Coldplay releases new sound

By JARED PURCELL

You/Local Editor

REVIEW

With the release of their fourth full-length album entitled “Viva La Vida” or “Death and All His Friends,” Coldplay has pushed their sound to a new level of exoticness.

From beginning to end, the album flows as well as a movie soundtrack. The listener will find that each track has its own character, filling the album with villains and heroes. It is the prince and the pauper all in one. All for one and one for all.

Basically, it’s Coldplay; at their best.

The first track, “Life in Technicolor,” manages to kick off the album in a provocative way by being purely instrumental without voice additions from lead-singer Chris Martin.

The main theme of this first track is also repeated in the final movement of the last song of the album, “Death and All His Friends,” taking the album full-circle and wrapping it up in a fitting manner.

The album evokes a sense of mystery with the haunting, Celtic-like tones of the track “Cemeteries of London” and also possesses some docile folk sounds in the song “Strawberry Swing.”

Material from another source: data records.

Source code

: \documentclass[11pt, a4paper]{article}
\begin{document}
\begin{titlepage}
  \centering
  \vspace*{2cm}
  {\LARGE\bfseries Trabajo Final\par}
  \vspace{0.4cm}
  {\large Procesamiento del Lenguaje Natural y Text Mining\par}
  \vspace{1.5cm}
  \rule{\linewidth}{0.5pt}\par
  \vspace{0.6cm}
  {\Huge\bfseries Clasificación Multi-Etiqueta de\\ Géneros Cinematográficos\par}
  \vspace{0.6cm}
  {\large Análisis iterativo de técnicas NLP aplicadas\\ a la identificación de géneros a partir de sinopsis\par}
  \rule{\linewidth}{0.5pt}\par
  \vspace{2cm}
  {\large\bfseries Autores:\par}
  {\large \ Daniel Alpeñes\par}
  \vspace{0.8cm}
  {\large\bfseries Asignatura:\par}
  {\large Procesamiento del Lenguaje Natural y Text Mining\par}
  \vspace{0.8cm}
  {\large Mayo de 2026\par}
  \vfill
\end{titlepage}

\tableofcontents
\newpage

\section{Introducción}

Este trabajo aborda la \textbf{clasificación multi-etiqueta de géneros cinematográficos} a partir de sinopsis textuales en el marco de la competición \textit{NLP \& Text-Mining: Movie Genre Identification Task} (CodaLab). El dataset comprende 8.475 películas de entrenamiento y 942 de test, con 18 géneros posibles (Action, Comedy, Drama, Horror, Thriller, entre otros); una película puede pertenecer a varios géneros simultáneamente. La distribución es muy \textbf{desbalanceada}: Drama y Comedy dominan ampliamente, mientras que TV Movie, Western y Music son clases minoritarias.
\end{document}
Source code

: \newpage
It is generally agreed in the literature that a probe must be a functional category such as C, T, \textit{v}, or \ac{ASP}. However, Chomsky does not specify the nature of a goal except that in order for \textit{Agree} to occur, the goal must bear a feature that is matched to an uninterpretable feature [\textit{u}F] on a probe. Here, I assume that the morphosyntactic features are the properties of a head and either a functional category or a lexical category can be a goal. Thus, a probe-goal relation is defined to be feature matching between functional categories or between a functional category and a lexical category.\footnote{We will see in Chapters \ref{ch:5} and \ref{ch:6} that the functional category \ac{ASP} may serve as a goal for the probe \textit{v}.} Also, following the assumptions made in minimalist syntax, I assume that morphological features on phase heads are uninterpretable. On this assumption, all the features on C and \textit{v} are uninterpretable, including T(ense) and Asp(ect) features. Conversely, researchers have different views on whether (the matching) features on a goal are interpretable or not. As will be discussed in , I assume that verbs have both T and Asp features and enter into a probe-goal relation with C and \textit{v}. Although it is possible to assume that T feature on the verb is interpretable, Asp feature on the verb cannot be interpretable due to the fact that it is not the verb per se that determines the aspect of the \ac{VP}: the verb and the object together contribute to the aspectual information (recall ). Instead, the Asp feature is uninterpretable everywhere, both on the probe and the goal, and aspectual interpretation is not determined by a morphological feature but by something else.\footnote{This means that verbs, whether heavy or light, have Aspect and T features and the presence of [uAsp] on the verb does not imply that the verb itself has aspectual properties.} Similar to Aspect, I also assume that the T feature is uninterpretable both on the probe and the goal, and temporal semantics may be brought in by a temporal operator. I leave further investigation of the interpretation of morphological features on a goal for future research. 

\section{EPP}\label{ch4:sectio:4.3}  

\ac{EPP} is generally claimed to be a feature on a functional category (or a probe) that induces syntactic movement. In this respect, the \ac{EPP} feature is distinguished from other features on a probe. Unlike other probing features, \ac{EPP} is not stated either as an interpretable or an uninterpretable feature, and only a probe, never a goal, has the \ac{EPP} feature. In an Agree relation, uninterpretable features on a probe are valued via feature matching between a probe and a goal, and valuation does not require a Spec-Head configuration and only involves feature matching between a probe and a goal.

Martin and his bandmates also seemed to have channeled the musicality of Peter Gabriel for the song “Lost!,” which has a slightly new style of Coldplay that old fans will still enjoy.

Perhaps the most experimental track on the album is “42.” While starting off like something out of an Earth, Wind and Fire ballad, the song changes pace into an urgent, perplexing rhythm that somehow manages to straddle the line between enjoyable and unusual.

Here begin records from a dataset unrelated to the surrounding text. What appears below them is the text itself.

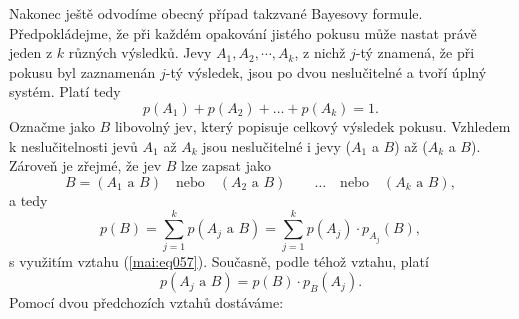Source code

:       
      
      
      
      Nakonec ještě odvodíme obecný případ takzvané Bayesovy formule. Předpokládejme, že při
      každém opakování jistého pokusu může nastat právě jeden z \(k\) různých výsledků. Jevy \(A_1,
      A_2,\cdots, A_k\), z nichž \(j\)-tý znamená, že při pokusu byl zaznamenán \(j\)-tý výsledek, 
      jsou po dvou neslučitelné a tvoří úplný systém. Platí tedy
      \begin{equation*}
        p(A_1) + p(A_2) + \ldots  + p(A_k) = 1.
      \end{equation*}
      Označme jako \(B\) libovolný jev, který popisuje celkový výsledek pokusu. Vzhledem k 
      neslučitelnosti jevů \(A_1\) až \(A_k\) jsou neslučitelné i jevy (\(A_1\) a \(B\)) až 
      (\(A_k\) a \(B\)). Zároveň je zřejmé, že jev \(B\) lze zapsat jako
     \begin{equation*}
       B = (A_1\text{ a }B) \quad\text{nebo}\quad (A_2\text{ a }B) \qquad\ldots
       \quad\text{nebo}\quad (A_k\text{ a }B),
     \end{equation*} 
      a tedy
      \begin{equation*}
        p(B) = \sum_{j=1}^{k}p(A_j\text{ a }B) = \sum_{j=1}^{k}p(A_j)\cdot p_{A_j}(B),
      \end{equation*}
      s využitím vztahu (\ref{mai:eq057}). Současně, podle téhož vztahu, platí 
      \begin{equation*}
        p(A_j\text{ a }B) = p(B)\cdot  p_B(A_j).
      \end{equation*}
      Pomocí dvou předchozích vztahů dostáváme:
      
      
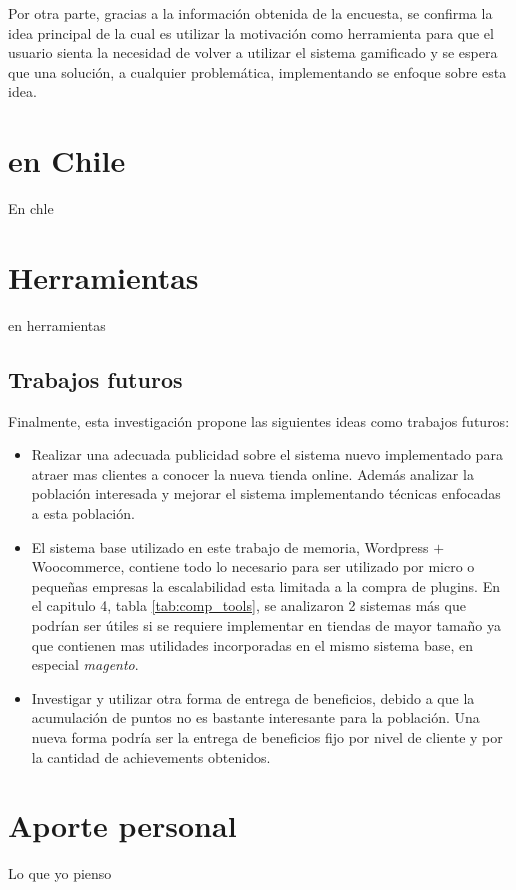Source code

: Por otra parte, gracias a la información obtenida de la encuesta, se confirma la
idea principal de {\GAM} la cual es utilizar la motivación como herramienta para
que el usuario sienta la necesidad de volver a utilizar el sistema gamificado y
se espera que una solución, a cualquier problemática, implementando {\GAM} se
enfoque sobre esta idea.

\section{{\GAM} en Chile}

En chle

\section{Herramientas}

en herramientas

\subsection{Trabajos futuros}

Finalmente, esta investigación propone las siguientes ideas como trabajos futuros:


\begin{itemize}

\item Realizar una adecuada publicidad sobre el sistema nuevo implementado para
	atraer mas clientes a conocer la nueva tienda online. Además analizar
	la población interesada y mejorar el sistema implementando técnicas 
	enfocadas a esta población.

\item El sistema base utilizado en este trabajo de memoria, Wordpress $+$ Woocommerce, contiene
todo lo necesario para ser utilizado por micro o pequeñas empresas la escalabilidad esta limitada
a la compra de plugins. En el capitulo 4, tabla \ref{tab:comp_tools}, se analizaron 2 sistemas más
que podrían ser útiles si se requiere implementar {\GAM} en tiendas de mayor tamaño ya que contienen
mas utilidades incorporadas en el mismo sistema base, en especial \emph{magento}.

\item Investigar y utilizar otra forma de entrega de beneficios, debido a que la 
acumulación de puntos no es bastante interesante para la población. Una nueva forma podría ser la entrega 
de beneficios fijo por nivel de cliente y por la cantidad de achievements obtenidos.

\end{itemize}

\section{Aporte personal}

Lo que yo pienso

Like Queen’s “We Will Rock You/We Are the Champions,” the track “Lover’s in Japan/Reign of Love” is actually two songs in one, but they are meant to be together.  “Lover’s in Japan” is the most triumphant sounding song on the album and “Reign of Love” is the most soothing, with a light-hearted piano part that sounds like something out of the “Beautiful Mind” soundtrack.

While the “Viva La Vida” and “Violet Hill” tracks have already hit the airwaves, each song on this album is arguably radio worthy because each song represents a different character in a journey that is the entirety of “Viva la Vida or Death and All His Friends.”